» **To do**
Only the lines from the one containing "24*0.4 = 9.6$$" through the end of the listing below belong in your answer; retype them exactly.

Listed records START

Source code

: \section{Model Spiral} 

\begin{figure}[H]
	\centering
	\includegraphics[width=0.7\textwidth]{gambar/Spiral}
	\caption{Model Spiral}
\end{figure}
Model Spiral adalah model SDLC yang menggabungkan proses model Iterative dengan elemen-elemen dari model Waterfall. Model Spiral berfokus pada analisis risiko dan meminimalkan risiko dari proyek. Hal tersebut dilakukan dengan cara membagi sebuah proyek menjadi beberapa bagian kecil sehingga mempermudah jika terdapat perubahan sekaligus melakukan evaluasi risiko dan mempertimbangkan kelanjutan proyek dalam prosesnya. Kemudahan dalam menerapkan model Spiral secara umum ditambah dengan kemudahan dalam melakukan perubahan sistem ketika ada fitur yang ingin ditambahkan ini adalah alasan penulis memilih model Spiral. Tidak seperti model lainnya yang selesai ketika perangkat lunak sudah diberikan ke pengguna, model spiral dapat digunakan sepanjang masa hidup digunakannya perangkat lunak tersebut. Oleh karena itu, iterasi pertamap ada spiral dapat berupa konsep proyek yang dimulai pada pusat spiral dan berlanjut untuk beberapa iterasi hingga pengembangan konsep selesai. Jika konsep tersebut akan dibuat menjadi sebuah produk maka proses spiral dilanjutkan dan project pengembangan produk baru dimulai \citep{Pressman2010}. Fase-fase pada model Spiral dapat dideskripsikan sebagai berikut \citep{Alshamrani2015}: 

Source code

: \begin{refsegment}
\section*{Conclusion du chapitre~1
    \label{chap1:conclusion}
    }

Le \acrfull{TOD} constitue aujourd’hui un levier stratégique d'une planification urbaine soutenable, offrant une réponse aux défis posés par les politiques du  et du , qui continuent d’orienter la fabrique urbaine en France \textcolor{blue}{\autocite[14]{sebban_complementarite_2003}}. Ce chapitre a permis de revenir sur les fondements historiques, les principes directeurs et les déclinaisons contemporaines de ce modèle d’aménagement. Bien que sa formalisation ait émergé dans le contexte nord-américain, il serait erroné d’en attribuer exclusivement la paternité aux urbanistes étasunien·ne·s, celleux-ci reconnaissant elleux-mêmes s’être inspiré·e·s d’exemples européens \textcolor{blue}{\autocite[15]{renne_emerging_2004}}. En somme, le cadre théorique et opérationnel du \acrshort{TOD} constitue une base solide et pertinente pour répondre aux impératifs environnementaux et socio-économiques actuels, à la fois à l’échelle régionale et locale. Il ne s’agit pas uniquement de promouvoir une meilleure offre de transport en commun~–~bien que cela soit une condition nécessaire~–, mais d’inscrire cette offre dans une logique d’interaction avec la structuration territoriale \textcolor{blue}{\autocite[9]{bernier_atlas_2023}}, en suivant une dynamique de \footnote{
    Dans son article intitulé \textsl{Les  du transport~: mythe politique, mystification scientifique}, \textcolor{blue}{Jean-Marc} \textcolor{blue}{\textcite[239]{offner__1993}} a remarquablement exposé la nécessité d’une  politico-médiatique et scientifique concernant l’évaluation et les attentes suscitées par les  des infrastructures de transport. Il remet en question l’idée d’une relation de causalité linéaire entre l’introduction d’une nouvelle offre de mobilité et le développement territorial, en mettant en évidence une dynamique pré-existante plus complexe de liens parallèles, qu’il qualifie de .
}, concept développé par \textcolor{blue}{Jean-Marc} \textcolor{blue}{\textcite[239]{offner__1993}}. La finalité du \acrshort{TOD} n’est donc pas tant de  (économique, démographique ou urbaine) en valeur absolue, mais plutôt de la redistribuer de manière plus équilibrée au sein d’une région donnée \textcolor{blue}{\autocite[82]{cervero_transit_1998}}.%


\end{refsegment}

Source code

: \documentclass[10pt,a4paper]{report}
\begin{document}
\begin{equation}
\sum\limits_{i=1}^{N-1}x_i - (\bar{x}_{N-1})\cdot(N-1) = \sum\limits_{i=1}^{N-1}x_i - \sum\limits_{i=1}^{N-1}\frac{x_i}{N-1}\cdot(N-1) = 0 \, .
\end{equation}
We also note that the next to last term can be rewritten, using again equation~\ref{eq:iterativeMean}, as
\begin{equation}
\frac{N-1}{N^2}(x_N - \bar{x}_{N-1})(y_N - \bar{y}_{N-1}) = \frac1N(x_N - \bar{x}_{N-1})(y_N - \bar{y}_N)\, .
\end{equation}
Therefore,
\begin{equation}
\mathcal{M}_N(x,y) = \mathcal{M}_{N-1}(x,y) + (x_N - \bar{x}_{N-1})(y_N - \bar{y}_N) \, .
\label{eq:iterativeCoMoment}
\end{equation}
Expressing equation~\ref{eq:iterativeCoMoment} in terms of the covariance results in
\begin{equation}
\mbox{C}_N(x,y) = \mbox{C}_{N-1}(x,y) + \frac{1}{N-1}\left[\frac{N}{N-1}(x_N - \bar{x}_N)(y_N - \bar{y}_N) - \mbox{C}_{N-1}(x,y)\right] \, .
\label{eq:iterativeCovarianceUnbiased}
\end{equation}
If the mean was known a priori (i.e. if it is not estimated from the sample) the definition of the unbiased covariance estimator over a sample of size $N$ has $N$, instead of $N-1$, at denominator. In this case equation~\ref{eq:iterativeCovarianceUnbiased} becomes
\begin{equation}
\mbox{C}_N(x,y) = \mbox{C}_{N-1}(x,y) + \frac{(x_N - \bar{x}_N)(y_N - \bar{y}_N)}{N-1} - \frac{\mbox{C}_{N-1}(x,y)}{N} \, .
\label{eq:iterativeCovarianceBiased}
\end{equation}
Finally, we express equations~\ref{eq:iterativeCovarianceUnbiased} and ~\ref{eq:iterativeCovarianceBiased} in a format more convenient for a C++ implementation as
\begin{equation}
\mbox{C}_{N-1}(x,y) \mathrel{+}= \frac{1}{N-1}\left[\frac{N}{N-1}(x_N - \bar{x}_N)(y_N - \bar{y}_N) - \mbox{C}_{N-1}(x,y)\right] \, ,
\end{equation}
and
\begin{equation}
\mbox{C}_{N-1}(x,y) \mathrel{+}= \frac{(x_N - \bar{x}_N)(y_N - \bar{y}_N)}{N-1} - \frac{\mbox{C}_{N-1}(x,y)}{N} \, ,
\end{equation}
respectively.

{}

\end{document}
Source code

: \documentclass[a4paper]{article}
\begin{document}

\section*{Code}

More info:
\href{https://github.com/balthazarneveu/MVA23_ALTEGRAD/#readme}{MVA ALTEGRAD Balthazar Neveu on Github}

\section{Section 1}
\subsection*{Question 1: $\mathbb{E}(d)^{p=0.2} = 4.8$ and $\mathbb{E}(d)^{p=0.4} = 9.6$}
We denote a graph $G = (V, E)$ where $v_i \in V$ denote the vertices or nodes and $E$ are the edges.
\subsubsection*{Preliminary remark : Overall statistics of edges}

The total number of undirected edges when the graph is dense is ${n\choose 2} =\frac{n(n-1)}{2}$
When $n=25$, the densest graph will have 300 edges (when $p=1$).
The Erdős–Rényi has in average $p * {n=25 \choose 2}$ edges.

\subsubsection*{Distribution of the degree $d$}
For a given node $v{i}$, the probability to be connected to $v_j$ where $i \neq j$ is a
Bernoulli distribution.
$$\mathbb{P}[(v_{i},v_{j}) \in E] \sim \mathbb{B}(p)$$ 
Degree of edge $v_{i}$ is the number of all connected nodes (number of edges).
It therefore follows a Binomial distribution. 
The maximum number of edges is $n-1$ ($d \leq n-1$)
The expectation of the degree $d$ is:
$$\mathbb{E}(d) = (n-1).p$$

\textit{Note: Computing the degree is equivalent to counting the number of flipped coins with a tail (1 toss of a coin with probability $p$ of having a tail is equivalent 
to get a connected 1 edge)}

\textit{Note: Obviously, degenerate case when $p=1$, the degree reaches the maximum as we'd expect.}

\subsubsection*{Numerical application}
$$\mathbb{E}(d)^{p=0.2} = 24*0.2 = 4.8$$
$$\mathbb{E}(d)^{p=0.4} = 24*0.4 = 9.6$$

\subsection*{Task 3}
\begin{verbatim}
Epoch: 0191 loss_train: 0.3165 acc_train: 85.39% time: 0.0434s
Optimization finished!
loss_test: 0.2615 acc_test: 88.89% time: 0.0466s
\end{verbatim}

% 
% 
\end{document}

Listed records END

» **Finished exercise**
$$\mathbb{E}(d)^{p=0.4} = 24*0.4 = 9.6$$

\subsection*{Task 3}
\begin{verbatim}
Epoch: 0191 loss_train: 0.3165 acc_train: 85.39% time: 0.0434s
Optimization finished!
loss_test: 0.2615 acc_test: 88.89% time: 0.0466s
\end{verbatim}

% 
% 
\end{document}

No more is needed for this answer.